[Opening SOURCE DATA section]

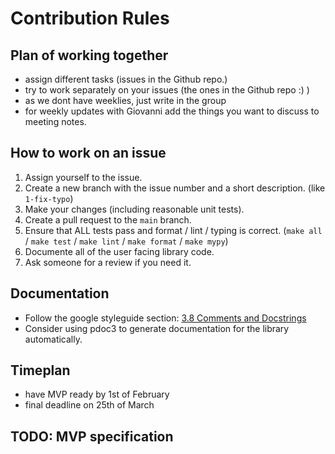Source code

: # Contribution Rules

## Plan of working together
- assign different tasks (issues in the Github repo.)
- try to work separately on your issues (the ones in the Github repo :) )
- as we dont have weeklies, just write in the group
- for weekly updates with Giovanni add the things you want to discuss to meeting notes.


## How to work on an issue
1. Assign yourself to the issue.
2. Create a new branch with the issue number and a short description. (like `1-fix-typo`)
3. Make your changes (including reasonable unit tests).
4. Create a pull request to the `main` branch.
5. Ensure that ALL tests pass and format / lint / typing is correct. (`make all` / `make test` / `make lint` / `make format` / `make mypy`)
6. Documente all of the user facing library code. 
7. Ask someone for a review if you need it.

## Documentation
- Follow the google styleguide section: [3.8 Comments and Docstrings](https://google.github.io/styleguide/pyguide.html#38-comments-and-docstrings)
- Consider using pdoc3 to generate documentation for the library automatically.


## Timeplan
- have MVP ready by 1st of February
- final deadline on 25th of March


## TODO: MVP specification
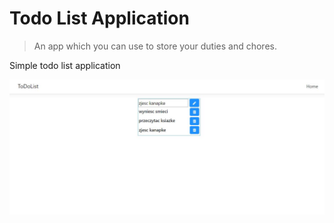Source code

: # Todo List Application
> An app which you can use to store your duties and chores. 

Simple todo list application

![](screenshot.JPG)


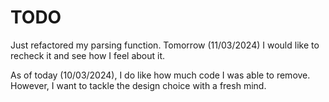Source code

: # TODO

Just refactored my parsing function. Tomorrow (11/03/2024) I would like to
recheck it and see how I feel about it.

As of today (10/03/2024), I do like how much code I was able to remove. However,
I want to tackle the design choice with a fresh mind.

[Closing SOURCE DATA section]
[Opening SOURCE DATA section]

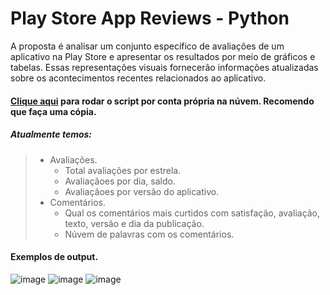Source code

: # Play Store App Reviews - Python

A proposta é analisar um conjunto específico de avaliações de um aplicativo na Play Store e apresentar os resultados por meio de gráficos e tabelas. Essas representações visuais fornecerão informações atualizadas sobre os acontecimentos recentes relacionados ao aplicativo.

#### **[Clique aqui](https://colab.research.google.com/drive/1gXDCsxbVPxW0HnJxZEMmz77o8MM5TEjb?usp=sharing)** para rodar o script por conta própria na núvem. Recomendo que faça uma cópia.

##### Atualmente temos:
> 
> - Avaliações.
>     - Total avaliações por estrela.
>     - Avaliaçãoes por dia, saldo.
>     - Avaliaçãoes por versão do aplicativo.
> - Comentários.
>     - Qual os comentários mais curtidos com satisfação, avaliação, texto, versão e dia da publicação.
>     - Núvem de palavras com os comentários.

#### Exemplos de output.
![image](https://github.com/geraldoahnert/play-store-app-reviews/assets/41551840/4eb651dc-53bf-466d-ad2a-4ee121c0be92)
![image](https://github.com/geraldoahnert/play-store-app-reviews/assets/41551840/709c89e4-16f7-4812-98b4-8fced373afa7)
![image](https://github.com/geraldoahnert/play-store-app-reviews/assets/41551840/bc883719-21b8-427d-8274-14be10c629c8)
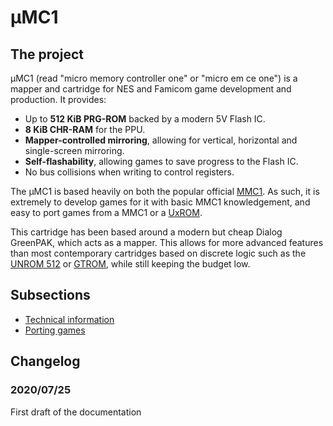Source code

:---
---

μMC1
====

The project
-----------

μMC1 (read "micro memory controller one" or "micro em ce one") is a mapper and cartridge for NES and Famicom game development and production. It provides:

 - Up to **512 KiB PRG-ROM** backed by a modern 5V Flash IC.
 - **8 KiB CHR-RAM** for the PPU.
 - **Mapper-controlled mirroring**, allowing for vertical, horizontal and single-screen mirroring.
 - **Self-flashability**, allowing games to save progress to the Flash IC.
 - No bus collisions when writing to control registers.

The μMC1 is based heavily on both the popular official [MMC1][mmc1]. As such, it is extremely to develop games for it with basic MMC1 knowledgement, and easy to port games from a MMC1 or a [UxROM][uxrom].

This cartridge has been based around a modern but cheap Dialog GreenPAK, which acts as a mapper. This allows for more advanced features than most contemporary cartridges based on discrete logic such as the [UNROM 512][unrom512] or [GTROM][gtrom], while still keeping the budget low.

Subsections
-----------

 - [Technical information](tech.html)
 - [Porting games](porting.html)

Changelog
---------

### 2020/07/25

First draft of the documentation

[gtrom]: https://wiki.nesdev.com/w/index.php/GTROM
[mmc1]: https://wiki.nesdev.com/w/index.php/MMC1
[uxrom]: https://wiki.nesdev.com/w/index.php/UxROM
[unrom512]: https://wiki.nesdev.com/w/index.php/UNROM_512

[Closing SOURCE DATA section]

--- ASSIGNED TASK ---
Taking the records above, retype every line from the one with "The μMC1 is" down to the one with "[unrom512]: https://wiki.nesdev.com/w/index.php/UNROM_512", exactly and with nothing else.

--- WORKED SOLUTION ---
The μMC1 is based heavily on both the popular official [MMC1][mmc1]. As such, it is extremely to develop games for it with basic MMC1 knowledgement, and easy to port games from a MMC1 or a [UxROM][uxrom].

This cartridge has been based around a modern but cheap Dialog GreenPAK, which acts as a mapper. This allows for more advanced features than most contemporary cartridges based on discrete logic such as the [UNROM 512][unrom512] or [GTROM][gtrom], while still keeping the budget low.

Subsections
-----------

 - [Technical information](tech.html)
 - [Porting games](porting.html)

Changelog
---------

### 2020/07/25

First draft of the documentation

[gtrom]: https://wiki.nesdev.com/w/index.php/GTROM
[mmc1]: https://wiki.nesdev.com/w/index.php/MMC1
[uxrom]: https://wiki.nesdev.com/w/index.php/UxROM
[unrom512]: https://wiki.nesdev.com/w/index.php/UNROM_512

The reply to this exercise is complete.